Telling It Like It Is

I will never trust John Kerry with my family's safety.

BY ZELL MILLER

Monday, September 13, 2004 12:01 a.m. EDT

My critics in the national media are working overtime trying to paint me as an angry nut who got the facts all wrong in my speech to the Republican National Convention. Since there's not enough time to challenge all of these critics to a duel, let me set the record straight here and now.

First, the anger. A lot has been said about my angry demeanor. I've made enough speeches to know that you're supposed to connect with the audience by telling a joke or a humorous anecdote or some amusing tale. It's a tried-and-true formula that I've used for most of my life. But this was not a normal speech in a normal time.

Today, we are at the most serious moment of history that we may ever know, and I wanted to connect with the seriousness of this moment, not the audience.

Now, about those facts. I charged that John Kerry is weak on national security, and I listed some of the many weapons systems he has opposed over the years. My critics tripped over themselves to point out that Dick Cheney opposed some of the same weapons systems when he was defense secretary.

But, like with so many things in life, timing is everything. Mr. Kerry was proposing the cancellation of many of these weapons systems at the height of the Cold War--the worst possible time to weaken our military strength. It would be comparable to a senator in 1943 proposing to scrap the B-29 Bomber or Sherman tank or Higgins landing craft. By contrast, Mr. Cheney waited until after we had won the Cold War to propose modernizing our forces and replacing older weapons systems. There's a huge difference. Whether it's the Cold War of yesterday or the war on terror today, Mr. Kerry has sought time and time again to weaken our military at the exact moment we need to show our strength.

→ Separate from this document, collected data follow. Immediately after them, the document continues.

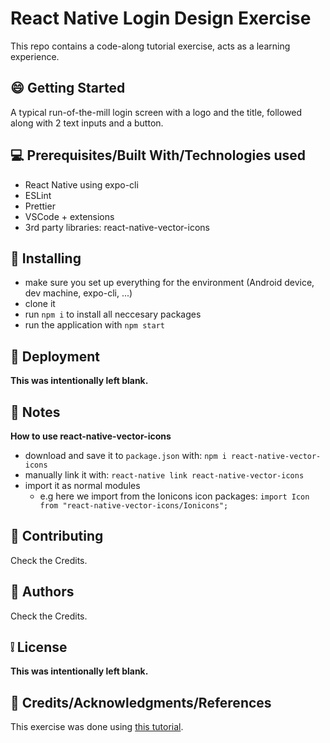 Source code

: # React Native Login Design Exercise

This repo contains a code-along tutorial exercise, acts as a learning experience.

## :smile: **Getting Started**

A typical run-of-the-mill login screen with a logo and the title, followed along with 2 text inputs and a button.

## :computer: **Prerequisites/Built With/Technologies used**

- React Native using expo-cli
- ESLint
- Prettier
- VSCode + extensions
- 3rd party libraries: react-native-vector-icons

## :page_facing_up: **Installing**

- make sure you set up everything for the environment (Android device, dev machine, expo-cli, ...)
- clone it
- run `npm i` to install all neccesary packages
- run the application with `npm start`

## :car: **Deployment**

**This was intentionally left blank.**

## :memo: **Notes**

**How to use react-native-vector-icons**

- download and save it to `package.json` with: `npm i react-native-vector-icons`
- manually link it with: `react-native link react-native-vector-icons`
- import it as normal modules
  - e.g here we import from the Ionicons icon packages: `import Icon from "react-native-vector-icons/Ionicons";`

## :bell: **Contributing**

Check the Credits.

## :speech_balloon: **Authors**

Check the Credits.

## :grey_exclamation: **License**

**This was intentionally left blank.**

## :email: **Credits/Acknowledgments/References**

This exercise was done using [this tutorial](https://www.youtube.com/watch?v=mqXSghvhcH8).
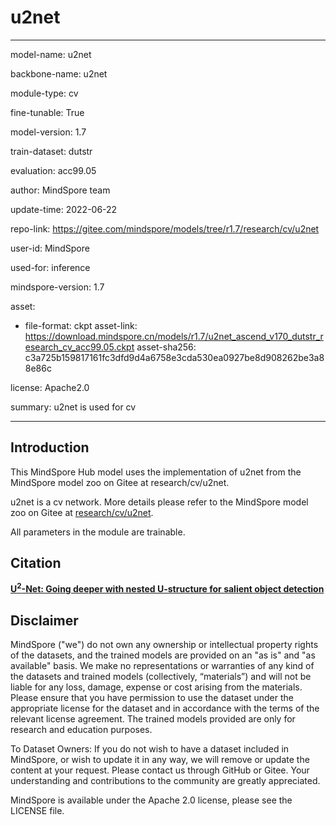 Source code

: # u2net

---

model-name: u2net

backbone-name: u2net

module-type: cv

fine-tunable: True

model-version: 1.7

train-dataset: dutstr

evaluation: acc99.05

author: MindSpore team

update-time: 2022-06-22

repo-link: <https://gitee.com/mindspore/models/tree/r1.7/research/cv/u2net>

user-id: MindSpore

used-for: inference

mindspore-version: 1.7

asset:

-
    file-format: ckpt
    asset-link: <https://download.mindspore.cn/models/r1.7/u2net_ascend_v170_dutstr_research_cv_acc99.05.ckpt>
    asset-sha256: c3a725b159817161fc3dfd9d4a6758e3cda530ea0927be8d908262be3a88e86c

license: Apache2.0

summary: u2net is used for cv

---

## Introduction

This MindSpore Hub model uses the implementation of u2net from the MindSpore model zoo on Gitee at research/cv/u2net.

u2net is a cv network. More details please refer to the MindSpore model zoo on Gitee at [research/cv/u2net](https://gitee.com/mindspore/models/blob/r1.7/research/cv/u2net/README.md).

All parameters in the module are trainable.

## Citation

[**U<sup>2</sup>-Net: Going deeper with nested U-structure for salient object detection** ](http://arxiv.org/abs/2005.09007)

## Disclaimer

MindSpore ("we") do not own any ownership or intellectual property rights of the datasets, and the trained models are provided on an "as is" and "as available" basis. We make no representations or warranties of any kind of the datasets and trained models (collectively, “materials”) and will not be liable for any loss, damage, expense or cost arising from the materials. Please ensure that you have permission to use the dataset under the appropriate license for the dataset and in accordance with the terms of the relevant license agreement. The trained models provided are only for research and education purposes.

To Dataset Owners: If you do not wish to have a dataset included in MindSpore, or wish to update it in any way, we will remove or update the content at your request. Please contact us through GitHub or Gitee. Your understanding and contributions to the community are greatly appreciated.

MindSpore is available under the Apache 2.0 license, please see the LICENSE file.
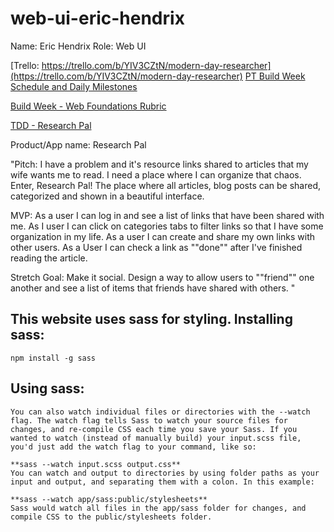 # web-ui-eric-hendrix
Name: Eric Hendrix
Role: Web UI

[Trello: https://trello.com/b/YIV3CZtN/modern-day-researcher](https://trello.com/b/YIV3CZtN/modern-day-researcher)
[PT Build Week Schedule and Daily Milestones](https://www.notion.so/7bb9cf123be140fe98468e2bd70c1026)

[Build Week - Web Foundations Rubric](https://docs.google.com/spreadsheets/d/1BbdmSMUdzURMo0wcsr4XSKvegDgB28WkK2wnjmORzDo/edit#gid=0)

[TDD - Research Pal](https://docs.google.com/document/d/1CBP-_Gt09m4zCFKVEgjKFhud6QLAFnYnStlSmIRMeQ4/edit?ts=5cc24640#)

Product/App name: Research Pal

"Pitch: I have a problem and it's resource links shared to articles that my wife wants me to read. I need a place where I can organize that chaos. Enter, Research Pal! The place where all articles, blog posts can be shared, categorized and shown in a beautiful interface.

MVP: As a user I can log in and see a list of links that have been shared with me. As I user I can click on categories tabs to filter links so that I have some organization in my life. As a user I can create and share my own links with other users. As a User I can check a link as ""done"" after I've finished reading the article. 

Stretch Goal: Make it social. Design a way to allow users to ""friend"" one another and see a list of items that friends have shared with others. "

**This website uses sass for styling.**
Installing sass: 
----------------
    npm install -g sass

Using sass:
-----------
    You can also watch individual files or directories with the --watch flag. The watch flag tells Sass to watch your source files for changes, and re-compile CSS each time you save your Sass. If you wanted to watch (instead of manually build) your input.scss file, you'd just add the watch flag to your command, like so:

    **sass --watch input.scss output.css**
    You can watch and output to directories by using folder paths as your input and output, and separating them with a colon. In this example:

    **sass --watch app/sass:public/stylesheets**
    Sass would watch all files in the app/sass folder for changes, and compile CSS to the public/stylesheets folder.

I also charged that John Kerry and his fellow Democratic leaders see America as an occupier, not a liberator, and that nothing makes this old Marine madder. My critics pounced on that one, too. Aren't you aware, they sneered, that President Bush has used the term "occupiers"?

Do they mean when the president said this in April?--"As a proud and independent people, Iraqis do not support an indefinite occupation--and neither does America. We're not an imperial power, as nations such as Japan and Germany can attest. We are a liberating power." Are the people of Iraq not liberated from a terrible dictator? Did we not transfer sovereignty over to the Iraqi people exactly when we said we would?

John Kerry and his crowd derisively call American troops "occupiers" because it fits with their warped belief that America is the problem, not the solution. While more than 50 million people in Afghanistan and Iraq are enjoying freedom, Mr. Kerry is still fretting over whether the U.N. crowd likes us or not. The American people will not abide a commander in chief who gets squeamish over America's role as a liberating force in the world.

And my critics love to point out that I had nice things to say about John Kerry when I introduced him to a Georgia Democratic dinner in 2001. That's true and I meant it. But, again, timing is everything. I made that introduction in March 2001--six months before terrorists attacked this country on Sept. 11. As I have said time and again, 9/11 changed everything. Everything, that is, except the national Democrats' shameful, manic obsession with bringing down a commander in chief. John Kerry has been wrong many times, but he's never been more wrong than in his failure to support our troops and our commander in chief in this war on terror.





So, my critics can call me a psychopath and fire spitballs at me and froth at the mouth when an ex-president sends me a nasty letter. That's the freedom of speech they all enjoy, courtesy of the American soldier.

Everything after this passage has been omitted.